[Source data]
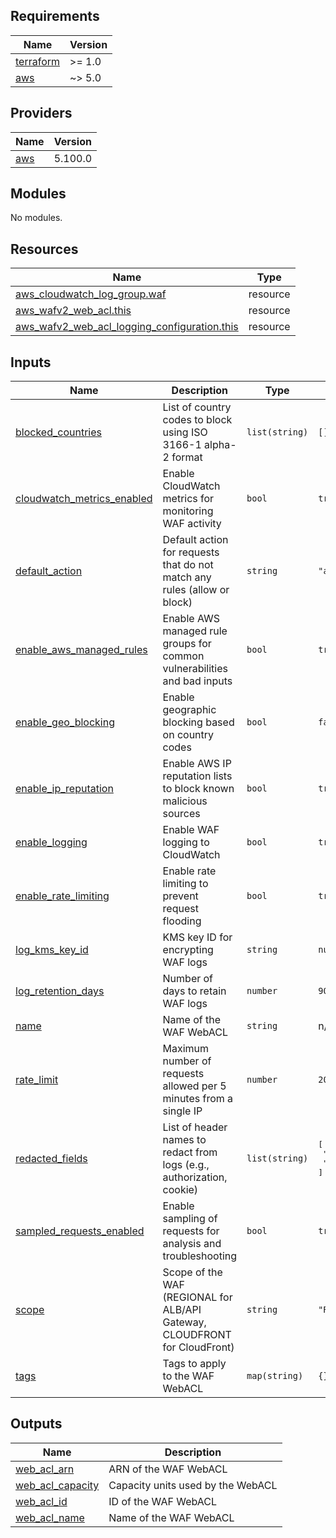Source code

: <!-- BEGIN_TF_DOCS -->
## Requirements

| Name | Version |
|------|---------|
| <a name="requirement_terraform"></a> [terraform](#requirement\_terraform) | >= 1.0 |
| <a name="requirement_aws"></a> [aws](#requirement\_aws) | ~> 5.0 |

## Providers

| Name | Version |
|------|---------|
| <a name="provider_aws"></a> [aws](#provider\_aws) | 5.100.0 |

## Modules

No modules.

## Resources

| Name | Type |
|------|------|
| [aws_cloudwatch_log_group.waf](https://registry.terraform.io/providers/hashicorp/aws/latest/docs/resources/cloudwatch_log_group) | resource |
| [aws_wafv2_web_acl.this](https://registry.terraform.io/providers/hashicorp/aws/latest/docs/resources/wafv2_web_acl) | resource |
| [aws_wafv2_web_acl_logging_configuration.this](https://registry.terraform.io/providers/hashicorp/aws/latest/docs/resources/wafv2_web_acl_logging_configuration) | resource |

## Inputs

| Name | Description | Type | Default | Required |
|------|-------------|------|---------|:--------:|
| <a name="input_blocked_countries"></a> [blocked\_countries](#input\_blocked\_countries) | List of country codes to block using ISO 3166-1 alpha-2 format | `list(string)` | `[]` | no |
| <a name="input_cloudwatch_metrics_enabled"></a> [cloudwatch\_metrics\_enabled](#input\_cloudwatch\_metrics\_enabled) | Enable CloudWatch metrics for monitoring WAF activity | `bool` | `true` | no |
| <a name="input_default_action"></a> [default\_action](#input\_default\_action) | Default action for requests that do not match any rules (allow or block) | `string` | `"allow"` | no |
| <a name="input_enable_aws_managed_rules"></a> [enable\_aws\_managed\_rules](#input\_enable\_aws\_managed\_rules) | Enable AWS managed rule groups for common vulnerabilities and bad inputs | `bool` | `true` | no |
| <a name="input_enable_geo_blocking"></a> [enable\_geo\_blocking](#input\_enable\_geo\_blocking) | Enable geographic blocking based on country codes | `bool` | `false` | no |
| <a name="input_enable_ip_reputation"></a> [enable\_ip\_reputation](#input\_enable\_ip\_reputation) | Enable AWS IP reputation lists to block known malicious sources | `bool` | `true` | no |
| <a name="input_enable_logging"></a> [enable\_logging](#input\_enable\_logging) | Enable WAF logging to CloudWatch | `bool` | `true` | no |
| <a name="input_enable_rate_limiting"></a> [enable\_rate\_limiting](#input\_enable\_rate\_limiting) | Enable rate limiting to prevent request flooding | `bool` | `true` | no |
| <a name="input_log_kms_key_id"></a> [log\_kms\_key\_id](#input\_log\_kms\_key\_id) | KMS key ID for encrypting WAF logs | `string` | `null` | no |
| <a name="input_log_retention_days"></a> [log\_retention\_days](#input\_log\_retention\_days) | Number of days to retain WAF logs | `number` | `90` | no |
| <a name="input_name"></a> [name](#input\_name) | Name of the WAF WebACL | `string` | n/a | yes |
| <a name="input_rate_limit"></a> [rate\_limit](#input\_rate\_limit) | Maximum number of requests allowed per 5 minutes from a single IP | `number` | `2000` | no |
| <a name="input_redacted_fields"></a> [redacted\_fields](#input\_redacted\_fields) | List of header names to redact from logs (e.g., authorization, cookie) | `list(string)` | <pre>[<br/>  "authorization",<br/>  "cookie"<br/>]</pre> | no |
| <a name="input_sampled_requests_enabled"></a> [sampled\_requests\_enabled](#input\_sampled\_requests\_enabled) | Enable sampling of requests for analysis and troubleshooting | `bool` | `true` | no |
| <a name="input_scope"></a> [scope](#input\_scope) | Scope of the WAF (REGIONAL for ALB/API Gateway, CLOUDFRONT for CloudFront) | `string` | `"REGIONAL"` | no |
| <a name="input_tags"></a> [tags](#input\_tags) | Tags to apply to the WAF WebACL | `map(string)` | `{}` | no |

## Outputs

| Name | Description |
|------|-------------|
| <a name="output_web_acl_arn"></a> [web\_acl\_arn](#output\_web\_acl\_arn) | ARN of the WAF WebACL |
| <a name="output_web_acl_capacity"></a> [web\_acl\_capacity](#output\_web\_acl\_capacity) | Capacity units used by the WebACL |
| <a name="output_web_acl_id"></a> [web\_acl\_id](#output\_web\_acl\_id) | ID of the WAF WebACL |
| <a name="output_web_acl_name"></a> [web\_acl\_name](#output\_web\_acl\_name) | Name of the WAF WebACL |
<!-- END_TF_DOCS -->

### EXERCISE PROMPT
Reproduce the data above word for word, but leave the images out.

### REPLY
Source code

: <!-- BEGIN_TF_DOCS -->
## Requirements

| Name | Version |
|------|---------|
| <a name="requirement_terraform"></a> [terraform](#requirement\_terraform) | >= 1.0 |
| <a name="requirement_aws"></a> [aws](#requirement\_aws) | ~> 5.0 |

## Providers

| Name | Version |
|------|---------|
| <a name="provider_aws"></a> [aws](#provider\_aws) | 5.100.0 |

## Modules

No modules.

## Resources

| Name | Type |
|------|------|
| [aws_cloudwatch_log_group.waf](https://registry.terraform.io/providers/hashicorp/aws/latest/docs/resources/cloudwatch_log_group) | resource |
| [aws_wafv2_web_acl.this](https://registry.terraform.io/providers/hashicorp/aws/latest/docs/resources/wafv2_web_acl) | resource |
| [aws_wafv2_web_acl_logging_configuration.this](https://registry.terraform.io/providers/hashicorp/aws/latest/docs/resources/wafv2_web_acl_logging_configuration) | resource |

## Inputs

| Name | Description | Type | Default | Required |
|------|-------------|------|---------|:--------:|
| <a name="input_blocked_countries"></a> [blocked\_countries](#input\_blocked\_countries) | List of country codes to block using ISO 3166-1 alpha-2 format | `list(string)` | `[]` | no |
| <a name="input_cloudwatch_metrics_enabled"></a> [cloudwatch\_metrics\_enabled](#input\_cloudwatch\_metrics\_enabled) | Enable CloudWatch metrics for monitoring WAF activity | `bool` | `true` | no |
| <a name="input_default_action"></a> [default\_action](#input\_default\_action) | Default action for requests that do not match any rules (allow or block) | `string` | `"allow"` | no |
| <a name="input_enable_aws_managed_rules"></a> [enable\_aws\_managed\_rules](#input\_enable\_aws\_managed\_rules) | Enable AWS managed rule groups for common vulnerabilities and bad inputs | `bool` | `true` | no |
| <a name="input_enable_geo_blocking"></a> [enable\_geo\_blocking](#input\_enable\_geo\_blocking) | Enable geographic blocking based on country codes | `bool` | `false` | no |
| <a name="input_enable_ip_reputation"></a> [enable\_ip\_reputation](#input\_enable\_ip\_reputation) | Enable AWS IP reputation lists to block known malicious sources | `bool` | `true` | no |
| <a name="input_enable_logging"></a> [enable\_logging](#input\_enable\_logging) | Enable WAF logging to CloudWatch | `bool` | `true` | no |
| <a name="input_enable_rate_limiting"></a> [enable\_rate\_limiting](#input\_enable\_rate\_limiting) | Enable rate limiting to prevent request flooding | `bool` | `true` | no |
| <a name="input_log_kms_key_id"></a> [log\_kms\_key\_id](#input\_log\_kms\_key\_id) | KMS key ID for encrypting WAF logs | `string` | `null` | no |
| <a name="input_log_retention_days"></a> [log\_retention\_days](#input\_log\_retention\_days) | Number of days to retain WAF logs | `number` | `90` | no |
| <a name="input_name"></a> [name](#input\_name) | Name of the WAF WebACL | `string` | n/a | yes |
| <a name="input_rate_limit"></a> [rate\_limit](#input\_rate\_limit) | Maximum number of requests allowed per 5 minutes from a single IP | `number` | `2000` | no |
| <a name="input_redacted_fields"></a> [redacted\_fields](#input\_redacted\_fields) | List of header names to redact from logs (e.g., authorization, cookie) | `list(string)` | <pre>[<br/>  "authorization",<br/>  "cookie"<br/>]</pre> | no |
| <a name="input_sampled_requests_enabled"></a> [sampled\_requests\_enabled](#input\_sampled\_requests\_enabled) | Enable sampling of requests for analysis and troubleshooting | `bool` | `true` | no |
| <a name="input_scope"></a> [scope](#input\_scope) | Scope of the WAF (REGIONAL for ALB/API Gateway, CLOUDFRONT for CloudFront) | `string` | `"REGIONAL"` | no |
| <a name="input_tags"></a> [tags](#input\_tags) | Tags to apply to the WAF WebACL | `map(string)` | `{}` | no |

## Outputs

| Name | Description |
|------|-------------|
| <a name="output_web_acl_arn"></a> [web\_acl\_arn](#output\_web\_acl\_arn) | ARN of the WAF WebACL |
| <a name="output_web_acl_capacity"></a> [web\_acl\_capacity](#output\_web\_acl\_capacity) | Capacity units used by the WebACL |
| <a name="output_web_acl_id"></a> [web\_acl\_id](#output\_web\_acl\_id) | ID of the WAF WebACL |
| <a name="output_web_acl_name"></a> [web\_acl\_name](#output\_web\_acl\_name) | Name of the WAF WebACL |
<!-- END_TF_DOCS -->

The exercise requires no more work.